Sale de la cocina y entra en un pequeño pasillo que da acceso a la habitación de matrimonio y el cuarto que compartía con su hermano. No puede pasar al dormitorio de sus padres porque el techo se ha derrumbado sobre la puerta y una parte del pasillo. Es ahí dentro donde se había encontrado a su padre desconsolado tras haber bajado del páramo y haber escapado de la tempestad más muerto que vivo. Había dado a sus dos hijos por perdidos, consciente de que seguían atrapados en el temporal. Nadie conocía mejor que él las crueles condiciones que se estaban dando en el páramo y estaba exhausto. Con el rostro lacerado por el frío, se miraba el regazo mientras los equipos de rescate se reunían en su casa.
—¿Hay alguien ahí? —susurra por tercera vez.
Sigue sin obtener respuesta. El haz de la linterna se debilita aún más y comienza a parpadear. La golpea contra la palma de la mano y la luz brilla durante un instante. La batería se está agotando. Se adentra en el cuarto que compartía con su hermano e ilumina las paredes donde en otros tiempos estaban sus camas, separadas por una mesilla. Recuerda también un pequeño armario y una alfombra cálida que les protegía los pies del suelo helado.
Ahora en su cuarto solo hay oscuridad.
Se convence de que no hay nadie más en la casa. La presencia que ha percibido ha sido un mero espejismo. No queda nadie más que él. Da media vuelta y pasa de nuevo por delante de la cocina y la entrada hasta regresar al salón, donde se apaga la linterna. Al golpearla otra vez contra la palma de la mano, un tenue resplandor ilumina la pared de enfrente. La sombra de una persona tiembla en la penumbra y ve al hombre durante un instante: está de espaldas con la cabeza agachada, como en señal de rendición. La visión lo sobrecoge y hace que se le caiga la linterna al suelo y se apague de nuevo.

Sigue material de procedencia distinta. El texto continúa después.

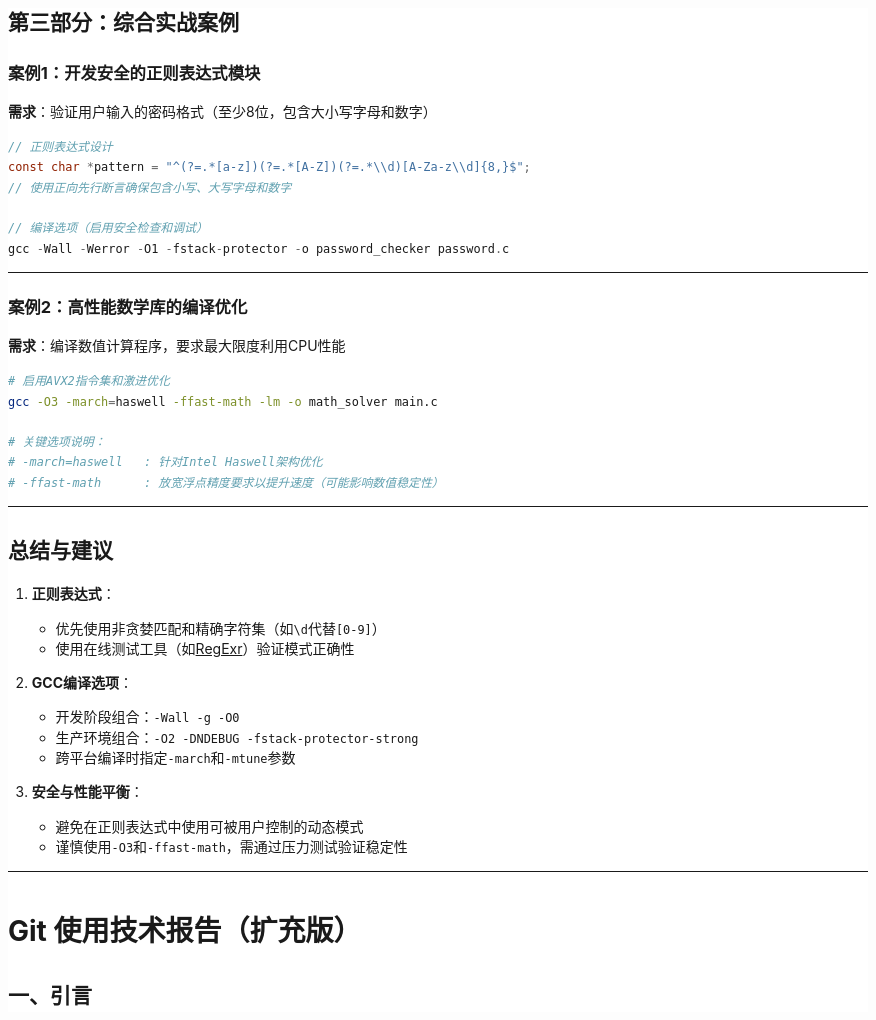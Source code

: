 
## 第三部分：综合实战案例  

### 案例1：开发安全的正则表达式模块  
**需求**：验证用户输入的密码格式（至少8位，包含大小写字母和数字）  

```c
// 正则表达式设计
const char *pattern = "^(?=.*[a-z])(?=.*[A-Z])(?=.*\\d)[A-Za-z\\d]{8,}$";  
// 使用正向先行断言确保包含小写、大写字母和数字

// 编译选项（启用安全检查和调试）
gcc -Wall -Werror -O1 -fstack-protector -o password_checker password.c
```  

---

### 案例2：高性能数学库的编译优化  
**需求**：编译数值计算程序，要求最大限度利用CPU性能  

```bash
# 启用AVX2指令集和激进优化
gcc -O3 -march=haswell -ffast-math -lm -o math_solver main.c

# 关键选项说明：
# -march=haswell   : 针对Intel Haswell架构优化
# -ffast-math      : 放宽浮点精度要求以提升速度（可能影响数值稳定性）
```  

---

## 总结与建议  
1. **正则表达式**：  
   - 优先使用非贪婪匹配和精确字符集（如`\d`代替`[0-9]`）  
   - 使用在线测试工具（如[RegExr](https://regexr.com/)）验证模式正确性  

2. **GCC编译选项**：  
   - 开发阶段组合：`-Wall -g -O0`  
   - 生产环境组合：`-O2 -DNDEBUG -fstack-protector-strong`  
   - 跨平台编译时指定`-march`和`-mtune`参数  

3. **安全与性能平衡**：  
   - 避免在正则表达式中使用可被用户控制的动态模式  
   - 谨慎使用`-O3`和`-ffast-math`，需通过压力测试验证稳定性  

--- 




# Git 使用技术报告（扩充版）

## 一、引言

Se agacha y la busca a tientas hasta que la encuentra. La golpea tres veces contra el suelo y una luz brillante ilumina fugazmente el salón antes de apagarse del todo. Mira frenéticamente a su alrededor, pero el hombre ha desaparecido.
—¿Qué quieres de mí? —susurra, inmerso en la más absoluta oscuridad.
Está tumbado con los ojos entreabiertos. No sabe cuánto tiempo hace que ha dejado de tiritar. Ya no siente el frío; tampoco siente las manos ni los pies. Sabe que enseguida se quedará dormido por mucho que trate de combatir el sueño. Quiere mantenerse consciente todo el tiempo que pueda, pero sus fuerzas se debilitan. Recuerda que ha visto las estrellas tumbado en la nieve.
Presiente a través del frío que ha perdido la razón.